World equity markets, after recovering from February through to late April, have softened again more recently in another episode of uncertainty over global growth prospects, especially in the eurozone and Japan. While the global economic outlook remains modestly positive, it carries several downside risks, and recurrent outbreaks of anxiety may well feature during the rest of this year. Global bond yields have dropped to even lower levels again, and now look more likely to stay at these ultra-low levels for some time.

Local equities have modestly outperformed global equities, as the latest data on the prospects for the Australian economy have generally been positive. The Reserve Bank of Australia, or RBA, looks likely to cut interest rates again, after its surprise cut earlier this month (more in the story below).

Most forecasters expect the lower interest rate track now likely in Australia will translate into a lower track for the Australian dollar with NAB, Westpac and ANZ currently predicting levels of between USD$0.73 and USD$0.66 by the end of 2016.   But forecasting currency movements is notoriously difficult and there is a minority view that other factors such as commodity prices, Chinese growth, or the dividend attraction of Australian equities or listed property could outweigh the impact of lower local interest rates.  You may have noted in last month’s Newsletter that the Commonwealth Banks sits in the latter camp, with a current forecast of between USD$0.78 and USD$0.80.

As for Australian shares, recent data shows an economy that is either continuing to grow at a reasonable rate, though still suffering the side-effects of lower mining investment, or even picking up a bit from its recent rate of growth.

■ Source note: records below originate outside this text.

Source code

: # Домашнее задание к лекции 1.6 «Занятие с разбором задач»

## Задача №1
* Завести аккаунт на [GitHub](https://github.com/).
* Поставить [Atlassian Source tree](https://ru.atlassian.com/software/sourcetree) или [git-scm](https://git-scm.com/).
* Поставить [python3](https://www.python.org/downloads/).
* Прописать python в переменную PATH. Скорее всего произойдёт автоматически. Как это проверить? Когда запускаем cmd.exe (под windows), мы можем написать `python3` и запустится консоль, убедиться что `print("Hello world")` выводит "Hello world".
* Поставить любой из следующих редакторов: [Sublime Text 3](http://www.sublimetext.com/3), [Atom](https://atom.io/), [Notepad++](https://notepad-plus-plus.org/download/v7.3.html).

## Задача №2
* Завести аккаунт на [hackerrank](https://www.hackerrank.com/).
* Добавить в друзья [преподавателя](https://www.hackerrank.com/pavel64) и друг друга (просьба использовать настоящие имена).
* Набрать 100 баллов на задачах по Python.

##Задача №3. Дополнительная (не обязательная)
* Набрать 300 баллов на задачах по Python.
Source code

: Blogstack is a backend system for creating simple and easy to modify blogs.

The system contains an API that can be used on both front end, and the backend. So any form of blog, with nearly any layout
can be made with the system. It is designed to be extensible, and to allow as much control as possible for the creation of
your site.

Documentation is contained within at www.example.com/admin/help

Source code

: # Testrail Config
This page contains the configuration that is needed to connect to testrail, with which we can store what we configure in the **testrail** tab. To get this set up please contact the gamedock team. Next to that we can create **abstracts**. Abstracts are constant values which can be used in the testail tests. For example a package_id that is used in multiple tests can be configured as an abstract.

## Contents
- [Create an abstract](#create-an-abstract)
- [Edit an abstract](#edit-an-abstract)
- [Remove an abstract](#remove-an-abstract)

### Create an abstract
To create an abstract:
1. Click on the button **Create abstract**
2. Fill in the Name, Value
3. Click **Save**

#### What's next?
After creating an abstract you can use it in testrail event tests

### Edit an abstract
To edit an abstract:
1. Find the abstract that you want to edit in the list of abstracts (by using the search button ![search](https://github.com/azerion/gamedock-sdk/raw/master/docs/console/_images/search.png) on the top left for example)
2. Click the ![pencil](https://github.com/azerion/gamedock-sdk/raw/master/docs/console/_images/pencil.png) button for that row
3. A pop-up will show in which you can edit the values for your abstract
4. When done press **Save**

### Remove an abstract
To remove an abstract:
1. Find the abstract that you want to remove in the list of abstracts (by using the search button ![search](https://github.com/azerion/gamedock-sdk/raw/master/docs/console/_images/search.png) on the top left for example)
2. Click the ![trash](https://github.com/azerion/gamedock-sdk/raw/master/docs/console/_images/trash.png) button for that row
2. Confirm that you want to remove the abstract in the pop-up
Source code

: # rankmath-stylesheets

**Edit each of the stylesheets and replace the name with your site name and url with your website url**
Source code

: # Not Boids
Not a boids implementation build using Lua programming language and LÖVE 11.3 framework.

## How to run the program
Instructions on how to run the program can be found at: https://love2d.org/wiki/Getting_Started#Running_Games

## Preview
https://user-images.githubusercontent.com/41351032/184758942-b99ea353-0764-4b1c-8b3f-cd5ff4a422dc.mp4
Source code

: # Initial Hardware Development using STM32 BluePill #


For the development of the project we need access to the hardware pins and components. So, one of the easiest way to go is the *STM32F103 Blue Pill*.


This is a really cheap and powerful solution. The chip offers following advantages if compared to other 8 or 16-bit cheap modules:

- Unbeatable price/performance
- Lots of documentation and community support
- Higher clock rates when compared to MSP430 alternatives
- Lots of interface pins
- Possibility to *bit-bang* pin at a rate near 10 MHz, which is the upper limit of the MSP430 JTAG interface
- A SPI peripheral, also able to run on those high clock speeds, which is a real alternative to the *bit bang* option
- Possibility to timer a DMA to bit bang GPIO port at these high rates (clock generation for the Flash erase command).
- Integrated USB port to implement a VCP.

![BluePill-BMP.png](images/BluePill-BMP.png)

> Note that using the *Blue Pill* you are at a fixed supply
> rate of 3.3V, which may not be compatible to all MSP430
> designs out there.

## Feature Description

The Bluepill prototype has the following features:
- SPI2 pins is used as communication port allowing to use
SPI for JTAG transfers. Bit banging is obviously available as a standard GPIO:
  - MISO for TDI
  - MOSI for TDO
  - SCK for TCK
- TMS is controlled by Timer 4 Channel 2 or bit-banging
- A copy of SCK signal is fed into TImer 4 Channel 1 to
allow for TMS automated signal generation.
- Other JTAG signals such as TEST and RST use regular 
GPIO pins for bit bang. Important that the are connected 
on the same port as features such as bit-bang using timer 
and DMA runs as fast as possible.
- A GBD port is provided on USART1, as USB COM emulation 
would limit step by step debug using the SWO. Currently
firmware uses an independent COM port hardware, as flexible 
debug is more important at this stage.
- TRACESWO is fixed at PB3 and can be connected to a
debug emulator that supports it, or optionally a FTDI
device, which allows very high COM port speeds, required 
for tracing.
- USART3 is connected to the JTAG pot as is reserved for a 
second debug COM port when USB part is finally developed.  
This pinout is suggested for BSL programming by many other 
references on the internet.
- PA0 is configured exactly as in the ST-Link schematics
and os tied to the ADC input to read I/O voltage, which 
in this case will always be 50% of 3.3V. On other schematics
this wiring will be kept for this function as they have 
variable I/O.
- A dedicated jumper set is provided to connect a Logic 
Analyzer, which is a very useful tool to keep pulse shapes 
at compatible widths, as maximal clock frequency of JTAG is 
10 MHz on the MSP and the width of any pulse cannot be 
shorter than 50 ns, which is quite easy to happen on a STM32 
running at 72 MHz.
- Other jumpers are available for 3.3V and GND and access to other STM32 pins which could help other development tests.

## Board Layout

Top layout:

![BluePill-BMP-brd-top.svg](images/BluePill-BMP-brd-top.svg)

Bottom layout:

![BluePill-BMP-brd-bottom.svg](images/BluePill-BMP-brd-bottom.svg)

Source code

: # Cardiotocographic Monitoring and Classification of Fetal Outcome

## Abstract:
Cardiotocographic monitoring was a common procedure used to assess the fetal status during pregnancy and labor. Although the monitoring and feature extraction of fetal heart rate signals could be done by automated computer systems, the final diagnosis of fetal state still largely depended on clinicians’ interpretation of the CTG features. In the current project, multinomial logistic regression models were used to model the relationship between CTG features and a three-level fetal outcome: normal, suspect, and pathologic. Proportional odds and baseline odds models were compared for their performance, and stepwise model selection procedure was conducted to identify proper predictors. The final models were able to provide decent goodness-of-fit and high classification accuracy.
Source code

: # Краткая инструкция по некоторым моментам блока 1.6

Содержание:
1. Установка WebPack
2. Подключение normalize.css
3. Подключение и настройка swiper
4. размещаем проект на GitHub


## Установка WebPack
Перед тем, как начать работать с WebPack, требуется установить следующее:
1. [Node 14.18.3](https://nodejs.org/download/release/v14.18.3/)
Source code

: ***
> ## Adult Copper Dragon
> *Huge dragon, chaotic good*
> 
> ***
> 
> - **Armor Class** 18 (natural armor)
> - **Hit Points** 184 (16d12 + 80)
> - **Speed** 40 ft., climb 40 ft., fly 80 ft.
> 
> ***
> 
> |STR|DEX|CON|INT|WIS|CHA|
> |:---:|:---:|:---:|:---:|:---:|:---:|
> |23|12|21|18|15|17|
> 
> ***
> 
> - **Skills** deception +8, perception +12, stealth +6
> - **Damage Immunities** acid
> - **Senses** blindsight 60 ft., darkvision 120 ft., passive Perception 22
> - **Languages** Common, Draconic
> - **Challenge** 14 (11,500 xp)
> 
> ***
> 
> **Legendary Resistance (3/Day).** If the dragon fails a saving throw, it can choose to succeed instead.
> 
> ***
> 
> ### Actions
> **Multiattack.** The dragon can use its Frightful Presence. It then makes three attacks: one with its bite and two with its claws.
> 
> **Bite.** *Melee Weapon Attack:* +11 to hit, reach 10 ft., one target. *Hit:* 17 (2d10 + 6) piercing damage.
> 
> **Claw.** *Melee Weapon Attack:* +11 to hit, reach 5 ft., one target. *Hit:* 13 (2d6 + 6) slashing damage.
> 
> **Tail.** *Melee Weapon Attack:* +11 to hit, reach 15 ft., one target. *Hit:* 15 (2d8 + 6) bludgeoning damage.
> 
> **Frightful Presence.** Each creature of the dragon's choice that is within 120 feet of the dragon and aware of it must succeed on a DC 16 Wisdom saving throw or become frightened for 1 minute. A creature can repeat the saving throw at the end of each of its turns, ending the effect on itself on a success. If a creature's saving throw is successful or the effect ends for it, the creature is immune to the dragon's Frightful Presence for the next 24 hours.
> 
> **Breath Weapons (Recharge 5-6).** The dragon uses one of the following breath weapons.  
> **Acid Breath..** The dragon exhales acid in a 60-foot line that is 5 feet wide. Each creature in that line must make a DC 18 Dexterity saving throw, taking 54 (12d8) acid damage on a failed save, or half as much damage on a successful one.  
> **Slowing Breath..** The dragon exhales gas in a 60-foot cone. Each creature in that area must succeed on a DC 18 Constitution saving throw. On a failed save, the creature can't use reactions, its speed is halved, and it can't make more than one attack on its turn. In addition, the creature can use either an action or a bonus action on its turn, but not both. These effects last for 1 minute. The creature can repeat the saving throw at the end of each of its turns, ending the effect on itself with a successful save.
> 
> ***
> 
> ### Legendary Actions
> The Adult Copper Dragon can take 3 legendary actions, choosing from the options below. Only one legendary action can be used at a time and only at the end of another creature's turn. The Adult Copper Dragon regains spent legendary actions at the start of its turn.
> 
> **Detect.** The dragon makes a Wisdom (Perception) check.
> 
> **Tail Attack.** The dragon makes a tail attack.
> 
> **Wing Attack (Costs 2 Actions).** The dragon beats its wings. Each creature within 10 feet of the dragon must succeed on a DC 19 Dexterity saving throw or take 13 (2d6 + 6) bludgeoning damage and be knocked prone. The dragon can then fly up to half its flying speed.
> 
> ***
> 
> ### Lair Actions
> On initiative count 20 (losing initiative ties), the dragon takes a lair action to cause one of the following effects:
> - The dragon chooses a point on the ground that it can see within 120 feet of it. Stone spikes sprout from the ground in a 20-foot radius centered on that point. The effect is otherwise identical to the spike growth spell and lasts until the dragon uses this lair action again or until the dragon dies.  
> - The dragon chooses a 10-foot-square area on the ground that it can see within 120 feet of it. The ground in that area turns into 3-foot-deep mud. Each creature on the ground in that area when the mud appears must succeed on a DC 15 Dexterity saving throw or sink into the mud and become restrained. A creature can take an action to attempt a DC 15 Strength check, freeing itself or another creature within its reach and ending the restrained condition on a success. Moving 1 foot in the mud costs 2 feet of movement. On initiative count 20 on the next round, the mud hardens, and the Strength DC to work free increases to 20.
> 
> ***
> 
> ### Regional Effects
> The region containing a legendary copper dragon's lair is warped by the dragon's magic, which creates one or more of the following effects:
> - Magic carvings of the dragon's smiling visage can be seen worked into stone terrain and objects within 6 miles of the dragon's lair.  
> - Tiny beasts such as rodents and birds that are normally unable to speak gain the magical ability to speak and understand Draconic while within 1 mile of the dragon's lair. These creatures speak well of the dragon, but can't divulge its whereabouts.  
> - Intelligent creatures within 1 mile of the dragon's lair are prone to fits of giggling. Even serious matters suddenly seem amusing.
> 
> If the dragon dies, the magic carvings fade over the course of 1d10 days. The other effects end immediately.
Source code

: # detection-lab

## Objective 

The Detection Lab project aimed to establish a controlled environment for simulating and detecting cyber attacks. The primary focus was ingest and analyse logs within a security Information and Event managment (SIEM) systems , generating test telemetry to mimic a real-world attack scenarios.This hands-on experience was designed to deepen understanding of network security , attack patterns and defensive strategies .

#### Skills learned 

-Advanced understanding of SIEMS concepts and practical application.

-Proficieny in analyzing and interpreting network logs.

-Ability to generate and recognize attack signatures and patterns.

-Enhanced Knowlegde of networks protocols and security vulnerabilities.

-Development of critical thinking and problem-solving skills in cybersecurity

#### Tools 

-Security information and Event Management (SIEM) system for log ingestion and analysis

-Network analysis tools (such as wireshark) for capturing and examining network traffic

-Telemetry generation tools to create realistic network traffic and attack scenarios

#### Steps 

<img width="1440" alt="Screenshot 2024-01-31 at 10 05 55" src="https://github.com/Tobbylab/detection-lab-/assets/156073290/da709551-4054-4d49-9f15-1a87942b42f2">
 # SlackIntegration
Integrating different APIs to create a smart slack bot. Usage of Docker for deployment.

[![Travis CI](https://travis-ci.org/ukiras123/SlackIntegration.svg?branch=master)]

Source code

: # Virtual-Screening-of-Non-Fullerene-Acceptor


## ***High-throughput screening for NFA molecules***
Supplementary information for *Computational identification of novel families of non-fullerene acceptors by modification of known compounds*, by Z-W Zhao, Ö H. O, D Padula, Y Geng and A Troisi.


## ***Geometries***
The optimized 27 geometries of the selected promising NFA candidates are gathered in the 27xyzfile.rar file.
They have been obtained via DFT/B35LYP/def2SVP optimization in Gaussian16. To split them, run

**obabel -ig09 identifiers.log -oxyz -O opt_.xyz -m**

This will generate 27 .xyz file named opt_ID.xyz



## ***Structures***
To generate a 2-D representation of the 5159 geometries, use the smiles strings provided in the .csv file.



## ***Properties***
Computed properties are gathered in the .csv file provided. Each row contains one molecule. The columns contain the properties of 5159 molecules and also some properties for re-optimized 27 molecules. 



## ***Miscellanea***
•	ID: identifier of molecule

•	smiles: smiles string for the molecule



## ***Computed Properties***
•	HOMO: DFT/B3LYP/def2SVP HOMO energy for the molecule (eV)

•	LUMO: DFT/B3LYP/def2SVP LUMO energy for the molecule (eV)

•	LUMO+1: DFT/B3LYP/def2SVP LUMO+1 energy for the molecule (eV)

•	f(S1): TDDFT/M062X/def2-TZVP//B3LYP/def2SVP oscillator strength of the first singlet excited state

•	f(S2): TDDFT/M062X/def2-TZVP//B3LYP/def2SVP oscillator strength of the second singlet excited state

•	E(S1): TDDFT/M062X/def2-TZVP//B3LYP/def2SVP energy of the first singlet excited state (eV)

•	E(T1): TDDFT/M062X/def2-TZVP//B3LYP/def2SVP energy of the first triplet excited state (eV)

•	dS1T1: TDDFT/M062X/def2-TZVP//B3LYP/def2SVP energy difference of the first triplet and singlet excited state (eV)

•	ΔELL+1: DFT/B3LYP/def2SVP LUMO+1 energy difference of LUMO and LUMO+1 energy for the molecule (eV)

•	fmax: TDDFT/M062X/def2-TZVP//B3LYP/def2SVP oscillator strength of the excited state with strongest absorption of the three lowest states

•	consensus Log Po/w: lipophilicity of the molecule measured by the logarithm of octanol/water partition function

Although the RBA’s cut in interest rates on 3 May might at first suggest the economy needed some stimulus, the move was very largely focused on unexpectedly lower inflation rather than on any serious slowdown, with the RBA saying “the available information suggests that the economy is continuing to rebalance following the mining investment boom” and “Indications are that growth is continuing in 2016, though probably at a more moderate pace” than in late 2015.

However, once again, the key issue for investors is whether share prices are aligned with the likely profit outlook from this reasonably promising economic backdrop. As it happens, we got a good steer on likely profits growth in the 3 May Budget—Treasury included its latest forecasts of growth in pre-tax and pre-depreciation corporate profits (it prepares them because it needs to forecast the company tax take).  Treasury expects GDP to have grown by 2.5% in the current fiscal year to June 2016, by 2.5% again in the

year to June 2017, and by a faster 3.0% in the year to June 2018. It expects this GDP growth to translate into corporate profits growth of 5.25% in the year to next June, and by 5.75% in the year to June 2018, with ongoing modest growth thereafter (5.25% in the year to June 2019, 4.75% in the year to June 2020).

In relation to Global shares, the global economic outlook continues to be idling rather than strong.  As an overall group, the emerging markets look set for rather more substantial rates of economic growth, albeit with very large differences at an individual country level, and with higher degrees of political risk involved for investors minded to access their better economic prospects.   US data has ranged from mixed to good, but the outlook in the Eurozone and Japan is less upbeat, China has assorted problems though its economy is expected still to grow at very sound levels of 6.5% this year and 5.9% next year [The Economist, May 2016] and forecasters expect India to do very well with growth in the 7% range over the next two years.

Note though that even if the overall economic performance of the emerging markets delivers for investors, the level of geo-political risk remains high.